Jackie, a sitcom star of yesteryear, has returned to his roots as a stand-up foul-mouth, struggling to adapt to a new world where YouTube exposure can turn nobodies into overnight icons. Performing at half-empty comedy clubs after a decadeslong slump, he draws attention more as a nostalgia-infused celebrity than a modestly gifted talent past his prime. Most people call him "Eddie," the name of his rambunctious TV character 30 years before. Everyone asks him to repeat his lowbrow signature line from the series, a self-referencing nod to De Niro's own "You talking to me?"

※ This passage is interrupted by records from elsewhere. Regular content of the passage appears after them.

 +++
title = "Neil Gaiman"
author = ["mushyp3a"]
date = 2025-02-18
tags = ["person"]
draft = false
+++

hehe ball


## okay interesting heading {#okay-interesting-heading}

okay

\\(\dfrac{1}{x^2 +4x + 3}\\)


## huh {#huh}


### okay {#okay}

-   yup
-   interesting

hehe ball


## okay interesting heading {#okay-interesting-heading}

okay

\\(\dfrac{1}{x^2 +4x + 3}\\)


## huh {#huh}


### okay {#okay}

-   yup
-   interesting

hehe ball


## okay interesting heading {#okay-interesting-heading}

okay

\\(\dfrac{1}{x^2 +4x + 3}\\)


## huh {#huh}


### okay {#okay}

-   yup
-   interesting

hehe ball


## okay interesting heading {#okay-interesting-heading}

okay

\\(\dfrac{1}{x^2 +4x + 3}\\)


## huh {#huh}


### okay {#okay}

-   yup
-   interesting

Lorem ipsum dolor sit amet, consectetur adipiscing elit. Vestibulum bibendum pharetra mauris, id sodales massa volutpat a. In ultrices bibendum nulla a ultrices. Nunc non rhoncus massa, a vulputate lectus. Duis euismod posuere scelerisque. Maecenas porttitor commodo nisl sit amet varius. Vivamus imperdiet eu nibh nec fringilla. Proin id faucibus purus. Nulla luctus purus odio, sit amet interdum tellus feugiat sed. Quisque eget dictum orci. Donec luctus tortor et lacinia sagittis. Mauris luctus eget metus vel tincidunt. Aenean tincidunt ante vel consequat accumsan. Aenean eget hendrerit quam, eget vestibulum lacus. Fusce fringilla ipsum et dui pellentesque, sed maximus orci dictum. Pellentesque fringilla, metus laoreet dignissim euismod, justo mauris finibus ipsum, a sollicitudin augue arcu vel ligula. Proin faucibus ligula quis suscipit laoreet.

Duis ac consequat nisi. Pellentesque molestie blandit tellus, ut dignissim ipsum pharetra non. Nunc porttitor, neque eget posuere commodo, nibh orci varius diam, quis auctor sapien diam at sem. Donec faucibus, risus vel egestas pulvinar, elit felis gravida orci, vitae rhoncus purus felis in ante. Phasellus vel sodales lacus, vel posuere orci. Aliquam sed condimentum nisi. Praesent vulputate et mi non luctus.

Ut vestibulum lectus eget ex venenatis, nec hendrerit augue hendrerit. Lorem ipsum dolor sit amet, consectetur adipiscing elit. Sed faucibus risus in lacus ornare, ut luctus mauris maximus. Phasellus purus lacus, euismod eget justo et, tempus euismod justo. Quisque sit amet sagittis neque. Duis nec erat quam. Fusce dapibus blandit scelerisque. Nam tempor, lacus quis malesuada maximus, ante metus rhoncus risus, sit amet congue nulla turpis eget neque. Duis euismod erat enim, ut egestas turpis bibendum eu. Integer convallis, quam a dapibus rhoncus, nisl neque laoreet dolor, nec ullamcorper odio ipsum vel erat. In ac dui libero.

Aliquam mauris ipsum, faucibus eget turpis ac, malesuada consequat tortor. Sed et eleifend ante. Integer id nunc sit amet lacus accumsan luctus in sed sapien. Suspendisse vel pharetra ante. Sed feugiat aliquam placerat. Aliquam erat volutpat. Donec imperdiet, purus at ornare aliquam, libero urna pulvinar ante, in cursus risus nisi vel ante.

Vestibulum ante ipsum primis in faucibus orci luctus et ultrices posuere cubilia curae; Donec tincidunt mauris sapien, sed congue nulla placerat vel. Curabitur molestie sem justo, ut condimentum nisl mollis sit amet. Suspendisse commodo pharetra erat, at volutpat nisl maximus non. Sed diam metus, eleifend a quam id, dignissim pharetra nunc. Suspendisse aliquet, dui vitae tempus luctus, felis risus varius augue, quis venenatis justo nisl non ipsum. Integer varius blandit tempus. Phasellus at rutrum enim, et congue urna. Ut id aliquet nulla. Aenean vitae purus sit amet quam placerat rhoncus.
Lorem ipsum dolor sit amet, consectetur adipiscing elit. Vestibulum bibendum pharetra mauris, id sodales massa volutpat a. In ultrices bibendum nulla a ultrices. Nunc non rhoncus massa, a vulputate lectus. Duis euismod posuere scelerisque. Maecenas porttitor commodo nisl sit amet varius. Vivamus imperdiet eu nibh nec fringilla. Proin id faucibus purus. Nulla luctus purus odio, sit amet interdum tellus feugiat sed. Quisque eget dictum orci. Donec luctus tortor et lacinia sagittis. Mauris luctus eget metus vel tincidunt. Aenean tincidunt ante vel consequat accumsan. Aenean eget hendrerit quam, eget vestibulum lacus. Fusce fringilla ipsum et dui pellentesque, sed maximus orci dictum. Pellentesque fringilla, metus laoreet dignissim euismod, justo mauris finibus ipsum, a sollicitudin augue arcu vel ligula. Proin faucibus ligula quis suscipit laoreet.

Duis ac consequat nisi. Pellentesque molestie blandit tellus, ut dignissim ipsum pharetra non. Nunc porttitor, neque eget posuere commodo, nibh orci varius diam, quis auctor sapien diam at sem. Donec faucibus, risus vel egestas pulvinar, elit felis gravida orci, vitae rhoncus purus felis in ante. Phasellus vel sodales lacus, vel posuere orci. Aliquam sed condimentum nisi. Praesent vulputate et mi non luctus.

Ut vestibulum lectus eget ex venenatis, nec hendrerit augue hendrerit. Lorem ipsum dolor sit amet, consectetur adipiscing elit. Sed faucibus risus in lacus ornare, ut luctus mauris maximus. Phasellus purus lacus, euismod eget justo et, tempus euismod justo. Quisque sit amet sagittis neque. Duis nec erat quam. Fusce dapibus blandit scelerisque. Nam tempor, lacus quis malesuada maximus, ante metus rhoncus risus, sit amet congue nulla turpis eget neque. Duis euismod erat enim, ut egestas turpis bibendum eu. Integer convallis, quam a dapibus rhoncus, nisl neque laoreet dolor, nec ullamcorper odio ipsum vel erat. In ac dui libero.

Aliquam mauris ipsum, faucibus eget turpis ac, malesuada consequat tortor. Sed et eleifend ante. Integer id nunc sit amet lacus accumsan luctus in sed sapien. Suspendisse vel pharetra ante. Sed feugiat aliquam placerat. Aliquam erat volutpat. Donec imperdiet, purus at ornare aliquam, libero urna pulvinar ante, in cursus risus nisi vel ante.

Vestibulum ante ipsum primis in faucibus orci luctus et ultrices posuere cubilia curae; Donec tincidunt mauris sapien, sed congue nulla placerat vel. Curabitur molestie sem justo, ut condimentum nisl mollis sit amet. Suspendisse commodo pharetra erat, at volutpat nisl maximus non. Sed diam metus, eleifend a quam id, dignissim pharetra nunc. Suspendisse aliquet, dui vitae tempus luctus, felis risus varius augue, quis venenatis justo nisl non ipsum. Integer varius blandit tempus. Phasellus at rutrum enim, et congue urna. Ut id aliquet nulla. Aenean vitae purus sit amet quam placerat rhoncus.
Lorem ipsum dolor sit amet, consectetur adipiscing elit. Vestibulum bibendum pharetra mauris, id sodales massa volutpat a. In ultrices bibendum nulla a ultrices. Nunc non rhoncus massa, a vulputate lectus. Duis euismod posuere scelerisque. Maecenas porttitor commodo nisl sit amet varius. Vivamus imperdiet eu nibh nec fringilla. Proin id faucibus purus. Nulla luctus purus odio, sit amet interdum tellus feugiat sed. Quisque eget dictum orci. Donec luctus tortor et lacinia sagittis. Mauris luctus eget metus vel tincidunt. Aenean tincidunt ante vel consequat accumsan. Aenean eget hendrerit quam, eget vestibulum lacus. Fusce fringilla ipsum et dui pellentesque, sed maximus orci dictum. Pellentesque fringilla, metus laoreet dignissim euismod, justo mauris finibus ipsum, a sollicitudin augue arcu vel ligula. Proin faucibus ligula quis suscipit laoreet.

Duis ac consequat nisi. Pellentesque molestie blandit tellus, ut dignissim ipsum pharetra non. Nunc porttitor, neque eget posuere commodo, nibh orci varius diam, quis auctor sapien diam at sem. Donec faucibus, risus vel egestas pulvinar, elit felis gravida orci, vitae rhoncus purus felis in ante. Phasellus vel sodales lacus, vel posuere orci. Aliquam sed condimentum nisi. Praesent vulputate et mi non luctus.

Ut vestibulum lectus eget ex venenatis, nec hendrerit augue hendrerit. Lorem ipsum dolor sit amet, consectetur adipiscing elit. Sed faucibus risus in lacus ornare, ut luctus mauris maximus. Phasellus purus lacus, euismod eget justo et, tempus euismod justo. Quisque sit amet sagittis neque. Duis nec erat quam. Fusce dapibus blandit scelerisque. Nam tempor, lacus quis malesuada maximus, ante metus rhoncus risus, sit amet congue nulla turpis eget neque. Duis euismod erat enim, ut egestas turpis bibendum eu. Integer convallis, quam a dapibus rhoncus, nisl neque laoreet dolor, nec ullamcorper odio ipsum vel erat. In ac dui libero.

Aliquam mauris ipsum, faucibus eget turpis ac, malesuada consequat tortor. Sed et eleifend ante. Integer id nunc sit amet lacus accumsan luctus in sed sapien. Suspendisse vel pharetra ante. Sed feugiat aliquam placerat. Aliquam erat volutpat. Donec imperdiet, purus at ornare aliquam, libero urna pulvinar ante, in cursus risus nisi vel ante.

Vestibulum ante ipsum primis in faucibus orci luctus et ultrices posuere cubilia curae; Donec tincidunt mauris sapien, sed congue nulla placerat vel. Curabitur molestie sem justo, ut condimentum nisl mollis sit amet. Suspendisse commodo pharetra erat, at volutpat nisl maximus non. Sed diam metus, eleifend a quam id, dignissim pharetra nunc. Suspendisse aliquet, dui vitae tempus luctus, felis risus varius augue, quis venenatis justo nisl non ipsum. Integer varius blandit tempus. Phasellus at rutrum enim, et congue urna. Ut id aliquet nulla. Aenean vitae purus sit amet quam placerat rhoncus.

Sarcasm is Jackie's default form of communication onstage and off. With little money saved from his glory days, he needs whatever work his agent (Edie Falco) can scrounge up. Still, he's incorrigibly rude to her and virtually everyone else he encounters, treating the world like a random collection of hecklers.
It's tough to find much reason to have a rooting interest in his comeback bid, especially after he's sent to jail for beating up an interrupting member of the peanut gallery. It's even harder to believe he's desirable enough to win the attention of Harmony (Leslie Mann), a much younger woman with whom he begins an unconvincing romance after his release. It's one of several contrivances in the piecemeal, multi-authored screenplay that are laughable by accident.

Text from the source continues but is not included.